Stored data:

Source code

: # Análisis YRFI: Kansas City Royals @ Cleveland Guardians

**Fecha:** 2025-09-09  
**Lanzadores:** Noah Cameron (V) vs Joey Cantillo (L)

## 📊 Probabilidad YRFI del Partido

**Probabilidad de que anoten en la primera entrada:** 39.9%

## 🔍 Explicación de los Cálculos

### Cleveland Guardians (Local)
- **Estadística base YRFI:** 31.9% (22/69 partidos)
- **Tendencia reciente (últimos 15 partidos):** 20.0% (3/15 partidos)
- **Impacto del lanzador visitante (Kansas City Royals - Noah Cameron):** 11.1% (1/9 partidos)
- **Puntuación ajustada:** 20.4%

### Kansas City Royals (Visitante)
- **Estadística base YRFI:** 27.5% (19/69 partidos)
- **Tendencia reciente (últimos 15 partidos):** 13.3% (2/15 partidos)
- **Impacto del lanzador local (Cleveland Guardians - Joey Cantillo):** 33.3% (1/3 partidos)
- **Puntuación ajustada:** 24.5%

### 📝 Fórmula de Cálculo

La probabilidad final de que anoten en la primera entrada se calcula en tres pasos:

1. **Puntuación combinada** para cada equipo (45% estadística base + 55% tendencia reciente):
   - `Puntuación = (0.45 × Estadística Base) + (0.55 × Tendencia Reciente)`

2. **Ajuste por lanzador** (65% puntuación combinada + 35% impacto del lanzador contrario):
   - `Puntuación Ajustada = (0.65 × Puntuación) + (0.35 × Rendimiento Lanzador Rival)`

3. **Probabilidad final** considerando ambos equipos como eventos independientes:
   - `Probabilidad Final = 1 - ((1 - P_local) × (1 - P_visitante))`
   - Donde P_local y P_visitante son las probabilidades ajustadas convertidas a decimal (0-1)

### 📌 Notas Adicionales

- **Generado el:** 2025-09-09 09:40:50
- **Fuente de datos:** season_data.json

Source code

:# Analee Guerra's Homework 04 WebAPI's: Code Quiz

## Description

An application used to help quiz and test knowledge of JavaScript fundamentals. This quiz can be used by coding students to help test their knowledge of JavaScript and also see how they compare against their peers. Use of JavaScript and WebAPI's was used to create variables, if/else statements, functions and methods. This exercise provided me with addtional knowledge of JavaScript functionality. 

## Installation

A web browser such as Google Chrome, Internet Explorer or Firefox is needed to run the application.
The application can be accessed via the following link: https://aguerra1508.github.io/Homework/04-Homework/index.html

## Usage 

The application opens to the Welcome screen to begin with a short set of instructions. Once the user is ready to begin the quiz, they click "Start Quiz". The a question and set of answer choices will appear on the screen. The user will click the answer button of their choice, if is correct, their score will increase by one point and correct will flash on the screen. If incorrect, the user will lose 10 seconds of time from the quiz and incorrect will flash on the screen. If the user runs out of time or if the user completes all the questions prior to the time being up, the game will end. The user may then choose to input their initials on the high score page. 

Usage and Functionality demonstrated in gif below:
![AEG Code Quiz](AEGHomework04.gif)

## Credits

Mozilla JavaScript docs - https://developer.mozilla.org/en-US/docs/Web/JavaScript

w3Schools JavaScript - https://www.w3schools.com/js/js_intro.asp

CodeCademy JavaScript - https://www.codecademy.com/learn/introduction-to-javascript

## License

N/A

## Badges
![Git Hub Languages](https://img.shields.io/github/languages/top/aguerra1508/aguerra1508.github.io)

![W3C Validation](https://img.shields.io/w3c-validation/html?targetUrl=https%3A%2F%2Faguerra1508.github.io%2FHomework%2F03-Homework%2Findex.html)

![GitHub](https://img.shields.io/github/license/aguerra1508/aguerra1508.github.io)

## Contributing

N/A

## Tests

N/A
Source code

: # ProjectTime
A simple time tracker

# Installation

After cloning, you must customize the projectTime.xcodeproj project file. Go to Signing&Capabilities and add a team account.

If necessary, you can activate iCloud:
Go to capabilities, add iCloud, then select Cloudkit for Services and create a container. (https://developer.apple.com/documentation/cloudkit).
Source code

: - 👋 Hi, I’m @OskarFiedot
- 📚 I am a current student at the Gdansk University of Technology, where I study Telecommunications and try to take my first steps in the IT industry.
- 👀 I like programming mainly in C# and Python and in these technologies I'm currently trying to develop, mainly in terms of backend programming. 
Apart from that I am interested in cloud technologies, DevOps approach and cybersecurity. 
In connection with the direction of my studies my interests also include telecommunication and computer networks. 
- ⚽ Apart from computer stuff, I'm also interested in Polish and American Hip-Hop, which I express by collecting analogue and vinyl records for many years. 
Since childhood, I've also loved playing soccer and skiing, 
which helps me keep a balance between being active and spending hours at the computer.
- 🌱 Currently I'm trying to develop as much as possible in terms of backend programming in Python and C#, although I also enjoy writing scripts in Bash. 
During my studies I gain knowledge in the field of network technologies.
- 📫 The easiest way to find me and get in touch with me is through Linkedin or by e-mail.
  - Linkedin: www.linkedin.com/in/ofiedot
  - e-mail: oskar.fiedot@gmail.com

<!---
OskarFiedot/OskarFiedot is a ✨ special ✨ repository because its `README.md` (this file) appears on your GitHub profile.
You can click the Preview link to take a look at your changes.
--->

Brief: From the records above, return each line that has the string "which".

Response to the exercise:
- ⚽ Apart from computer stuff, I'm also interested in Polish and American Hip-Hop, which I express by collecting analogue and vinyl records for many years. 
which helps me keep a balance between being active and spending hours at the computer.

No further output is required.